LONDON (Reuters) - Consumer confidence recovered only somewhat in March from the record low hit in the previous month, a survey showed, providing little relief for retailers suffering from consumers’ reluctance to spend.
Nationwide Building Society’s consumer confidence index rose to 44 from 39 in February, the group said on Thursday. The February number was revised up 1 point, but it was still the lowest in the survey’s history.
Nationwide’s chief economist Robert Gardner noted that consumer morale remained very downbeat even after the March rebound and the index was well off its long-term average of 80.
“We will need to see a succession of increases before we can say that confidence has returned anywhere close to pre-recession levels,” he said.

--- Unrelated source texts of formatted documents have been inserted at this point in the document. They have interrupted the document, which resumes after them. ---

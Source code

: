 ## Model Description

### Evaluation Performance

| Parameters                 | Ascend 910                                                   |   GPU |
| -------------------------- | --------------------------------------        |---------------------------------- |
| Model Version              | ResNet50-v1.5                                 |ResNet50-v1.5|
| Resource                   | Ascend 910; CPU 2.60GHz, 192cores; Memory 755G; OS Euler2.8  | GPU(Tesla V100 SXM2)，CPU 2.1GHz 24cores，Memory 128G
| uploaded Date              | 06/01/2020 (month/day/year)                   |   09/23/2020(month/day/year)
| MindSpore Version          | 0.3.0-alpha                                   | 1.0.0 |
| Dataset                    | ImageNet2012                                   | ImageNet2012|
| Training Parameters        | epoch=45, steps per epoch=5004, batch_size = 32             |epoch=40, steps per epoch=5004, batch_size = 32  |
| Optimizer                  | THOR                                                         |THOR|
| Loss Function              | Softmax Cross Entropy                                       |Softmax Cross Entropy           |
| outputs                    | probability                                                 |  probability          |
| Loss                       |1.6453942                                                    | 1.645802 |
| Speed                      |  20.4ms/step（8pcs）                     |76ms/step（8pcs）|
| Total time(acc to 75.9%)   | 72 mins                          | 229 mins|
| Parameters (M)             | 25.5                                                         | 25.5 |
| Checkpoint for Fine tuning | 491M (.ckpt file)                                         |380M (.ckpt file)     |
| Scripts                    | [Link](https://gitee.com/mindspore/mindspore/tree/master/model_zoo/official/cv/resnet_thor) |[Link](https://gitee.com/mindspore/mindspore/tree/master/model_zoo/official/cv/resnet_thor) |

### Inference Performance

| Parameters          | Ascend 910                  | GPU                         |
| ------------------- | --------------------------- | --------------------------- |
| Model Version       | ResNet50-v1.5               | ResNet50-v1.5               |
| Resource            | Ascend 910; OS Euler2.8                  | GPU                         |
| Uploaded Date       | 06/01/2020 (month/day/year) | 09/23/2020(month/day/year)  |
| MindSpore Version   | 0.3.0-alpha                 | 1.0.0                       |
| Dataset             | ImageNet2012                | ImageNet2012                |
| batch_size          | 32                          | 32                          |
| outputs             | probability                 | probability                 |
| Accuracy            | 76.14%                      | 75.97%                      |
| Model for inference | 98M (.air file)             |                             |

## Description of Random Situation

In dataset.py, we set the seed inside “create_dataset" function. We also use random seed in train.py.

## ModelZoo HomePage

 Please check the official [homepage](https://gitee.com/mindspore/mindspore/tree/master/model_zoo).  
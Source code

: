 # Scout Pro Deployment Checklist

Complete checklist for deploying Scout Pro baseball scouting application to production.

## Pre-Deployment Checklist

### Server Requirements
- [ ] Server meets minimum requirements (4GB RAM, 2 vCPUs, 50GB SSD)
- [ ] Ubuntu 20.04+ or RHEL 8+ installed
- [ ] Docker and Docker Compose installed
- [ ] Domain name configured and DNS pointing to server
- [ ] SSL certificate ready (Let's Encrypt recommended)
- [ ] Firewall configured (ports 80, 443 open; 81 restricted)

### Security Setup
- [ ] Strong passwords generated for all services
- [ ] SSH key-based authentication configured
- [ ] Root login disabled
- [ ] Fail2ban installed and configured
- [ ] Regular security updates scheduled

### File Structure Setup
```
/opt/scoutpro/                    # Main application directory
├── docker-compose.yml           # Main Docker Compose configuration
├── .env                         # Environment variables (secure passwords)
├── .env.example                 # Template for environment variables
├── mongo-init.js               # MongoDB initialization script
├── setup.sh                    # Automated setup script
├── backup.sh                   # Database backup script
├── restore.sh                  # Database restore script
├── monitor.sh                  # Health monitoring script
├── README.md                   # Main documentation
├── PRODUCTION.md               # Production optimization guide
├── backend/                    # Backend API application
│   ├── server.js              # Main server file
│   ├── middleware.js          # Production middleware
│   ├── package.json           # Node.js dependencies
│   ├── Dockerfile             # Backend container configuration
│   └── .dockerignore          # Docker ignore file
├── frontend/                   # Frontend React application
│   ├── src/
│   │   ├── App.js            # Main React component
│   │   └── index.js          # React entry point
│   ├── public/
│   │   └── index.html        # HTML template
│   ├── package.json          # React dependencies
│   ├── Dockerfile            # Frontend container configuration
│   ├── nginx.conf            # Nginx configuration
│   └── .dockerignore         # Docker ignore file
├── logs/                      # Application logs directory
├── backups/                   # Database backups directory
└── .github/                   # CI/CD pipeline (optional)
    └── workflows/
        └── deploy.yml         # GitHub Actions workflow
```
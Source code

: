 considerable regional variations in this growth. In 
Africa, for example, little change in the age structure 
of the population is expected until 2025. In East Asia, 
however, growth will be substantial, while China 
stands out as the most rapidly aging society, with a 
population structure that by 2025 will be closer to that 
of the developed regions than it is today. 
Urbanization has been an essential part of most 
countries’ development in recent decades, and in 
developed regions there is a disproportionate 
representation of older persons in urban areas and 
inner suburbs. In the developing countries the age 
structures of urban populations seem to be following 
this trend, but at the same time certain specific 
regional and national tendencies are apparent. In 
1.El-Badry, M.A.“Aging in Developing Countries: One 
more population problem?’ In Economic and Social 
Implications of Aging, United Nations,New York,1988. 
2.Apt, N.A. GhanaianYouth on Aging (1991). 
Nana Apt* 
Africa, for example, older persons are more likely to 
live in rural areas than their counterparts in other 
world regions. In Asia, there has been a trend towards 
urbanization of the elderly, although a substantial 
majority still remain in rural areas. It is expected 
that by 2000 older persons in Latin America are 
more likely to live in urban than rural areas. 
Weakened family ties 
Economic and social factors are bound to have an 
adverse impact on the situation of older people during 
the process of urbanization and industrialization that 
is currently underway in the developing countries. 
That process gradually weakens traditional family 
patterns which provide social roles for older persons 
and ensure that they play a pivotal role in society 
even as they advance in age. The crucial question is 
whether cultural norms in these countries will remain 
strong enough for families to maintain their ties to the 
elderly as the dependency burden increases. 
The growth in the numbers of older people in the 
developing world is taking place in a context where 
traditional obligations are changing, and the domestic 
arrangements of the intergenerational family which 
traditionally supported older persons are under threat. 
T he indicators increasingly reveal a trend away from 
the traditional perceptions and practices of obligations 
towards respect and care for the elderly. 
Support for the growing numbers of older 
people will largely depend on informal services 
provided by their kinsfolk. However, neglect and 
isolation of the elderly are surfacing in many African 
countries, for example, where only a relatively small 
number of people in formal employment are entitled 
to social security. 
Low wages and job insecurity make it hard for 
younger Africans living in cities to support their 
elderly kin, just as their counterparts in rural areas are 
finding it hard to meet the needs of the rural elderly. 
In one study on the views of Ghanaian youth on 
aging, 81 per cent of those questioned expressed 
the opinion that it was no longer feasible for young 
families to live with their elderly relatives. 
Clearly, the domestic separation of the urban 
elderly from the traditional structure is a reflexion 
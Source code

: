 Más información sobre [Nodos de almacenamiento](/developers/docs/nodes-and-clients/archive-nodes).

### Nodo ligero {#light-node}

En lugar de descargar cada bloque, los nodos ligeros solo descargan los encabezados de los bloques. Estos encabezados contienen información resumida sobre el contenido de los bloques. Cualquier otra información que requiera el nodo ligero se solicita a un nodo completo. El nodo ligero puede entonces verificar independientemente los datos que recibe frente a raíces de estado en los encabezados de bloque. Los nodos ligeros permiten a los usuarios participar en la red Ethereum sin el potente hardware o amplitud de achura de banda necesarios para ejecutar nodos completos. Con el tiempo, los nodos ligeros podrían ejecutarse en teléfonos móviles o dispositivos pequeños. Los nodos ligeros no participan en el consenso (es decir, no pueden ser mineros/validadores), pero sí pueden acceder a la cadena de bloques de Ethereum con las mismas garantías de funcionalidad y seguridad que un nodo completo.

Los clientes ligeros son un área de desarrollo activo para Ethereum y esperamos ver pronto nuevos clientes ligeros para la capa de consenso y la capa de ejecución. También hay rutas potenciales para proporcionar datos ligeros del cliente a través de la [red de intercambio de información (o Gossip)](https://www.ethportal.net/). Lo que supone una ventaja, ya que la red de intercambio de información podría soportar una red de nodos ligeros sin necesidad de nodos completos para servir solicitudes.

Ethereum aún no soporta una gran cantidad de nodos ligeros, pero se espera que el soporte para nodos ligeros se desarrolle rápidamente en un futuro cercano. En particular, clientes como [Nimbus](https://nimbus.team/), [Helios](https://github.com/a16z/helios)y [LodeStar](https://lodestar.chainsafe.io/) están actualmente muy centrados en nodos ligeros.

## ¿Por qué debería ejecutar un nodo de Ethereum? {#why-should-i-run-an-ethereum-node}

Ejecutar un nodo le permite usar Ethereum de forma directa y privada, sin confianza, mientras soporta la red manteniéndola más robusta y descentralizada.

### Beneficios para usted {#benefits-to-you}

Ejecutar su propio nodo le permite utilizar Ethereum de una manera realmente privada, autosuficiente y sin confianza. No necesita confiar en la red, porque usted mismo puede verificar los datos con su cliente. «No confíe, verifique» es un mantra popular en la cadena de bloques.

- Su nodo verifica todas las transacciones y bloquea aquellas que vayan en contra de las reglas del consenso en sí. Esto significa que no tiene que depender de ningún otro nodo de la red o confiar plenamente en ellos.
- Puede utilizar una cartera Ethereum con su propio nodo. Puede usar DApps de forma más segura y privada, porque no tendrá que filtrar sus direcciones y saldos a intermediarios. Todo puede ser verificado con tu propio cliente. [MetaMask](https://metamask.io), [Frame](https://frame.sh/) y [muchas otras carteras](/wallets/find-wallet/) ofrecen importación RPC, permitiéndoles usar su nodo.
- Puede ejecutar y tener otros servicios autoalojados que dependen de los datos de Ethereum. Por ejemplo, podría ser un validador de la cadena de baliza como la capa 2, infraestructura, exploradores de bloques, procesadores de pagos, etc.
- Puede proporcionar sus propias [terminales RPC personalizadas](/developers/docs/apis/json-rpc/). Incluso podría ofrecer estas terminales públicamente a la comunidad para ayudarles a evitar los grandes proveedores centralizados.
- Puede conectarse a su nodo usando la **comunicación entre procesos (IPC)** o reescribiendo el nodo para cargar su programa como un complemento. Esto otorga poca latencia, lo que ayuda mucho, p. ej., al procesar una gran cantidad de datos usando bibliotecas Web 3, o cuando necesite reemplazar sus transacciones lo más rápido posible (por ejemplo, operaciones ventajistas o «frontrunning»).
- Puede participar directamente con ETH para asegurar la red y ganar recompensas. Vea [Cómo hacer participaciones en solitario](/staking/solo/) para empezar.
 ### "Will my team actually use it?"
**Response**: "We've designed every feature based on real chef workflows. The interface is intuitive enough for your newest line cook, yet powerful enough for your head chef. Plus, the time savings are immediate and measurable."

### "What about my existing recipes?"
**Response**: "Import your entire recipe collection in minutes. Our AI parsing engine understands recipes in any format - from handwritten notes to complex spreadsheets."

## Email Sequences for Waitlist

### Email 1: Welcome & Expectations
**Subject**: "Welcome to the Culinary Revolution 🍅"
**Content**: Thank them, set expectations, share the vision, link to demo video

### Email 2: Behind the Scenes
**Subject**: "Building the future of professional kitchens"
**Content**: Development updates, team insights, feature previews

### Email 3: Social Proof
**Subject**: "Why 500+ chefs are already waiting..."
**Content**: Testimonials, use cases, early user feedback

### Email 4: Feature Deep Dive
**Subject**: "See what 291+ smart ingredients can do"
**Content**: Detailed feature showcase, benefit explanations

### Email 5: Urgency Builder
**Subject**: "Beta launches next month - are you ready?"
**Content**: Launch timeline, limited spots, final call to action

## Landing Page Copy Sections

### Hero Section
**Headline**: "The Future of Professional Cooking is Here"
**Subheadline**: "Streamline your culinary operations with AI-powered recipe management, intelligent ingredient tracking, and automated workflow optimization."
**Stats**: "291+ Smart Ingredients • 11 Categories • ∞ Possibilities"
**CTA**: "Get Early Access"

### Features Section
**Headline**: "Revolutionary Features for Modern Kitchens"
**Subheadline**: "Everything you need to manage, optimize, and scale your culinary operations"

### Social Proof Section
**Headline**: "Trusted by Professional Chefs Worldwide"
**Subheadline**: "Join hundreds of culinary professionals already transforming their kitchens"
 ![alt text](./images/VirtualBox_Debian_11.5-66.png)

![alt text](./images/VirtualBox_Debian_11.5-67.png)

The downbeat consumer mood is likely to add to views that the Bank of England will keep interest rates at a record low of 0.5 percent in May as the recovery from the shock contraction of the economy at the end of last year looks still shaky.
The majority of the policymakers have repeatedly highlighted that they want to see the economy back on track before raising borrowing costs.
Many of Britain’s retailers are suffering from the poisonous mix of a rising cost of living, higher taxes and downbeat consumer morale, and sales fell at the fastest pace in at least 16 years in March.
Nationwide said consumers surveyed were slightly less pessimistic about the future, with the index measuring their expectations for the economy ticking up to 60 from 51.
The spending component — which gauges people’s appetite for buying household goods and other major purchases — rose to 66 from 53.
“This is the first increase in spending sentiment since the introduction of the 20 percent VAT rate in January — perhaps an indication that consumers are adjusting to the impact this is having on their own finances,” Gardner said.
But consumers’ assessment of their present situation was still subdued, with the index only edging up 1 point to 21.
Nationwide noted that the survey did not yet reflect consumers’ reaction to the government’s budget.
The government stuck to its deficit cutting agenda when it presented the budget on March 23, and a number of previously announced measures have only come into force in April.
Nationwide and polling company TNS-RI Research interviewed some 1,000 people between February 21 and March 20 for the survey.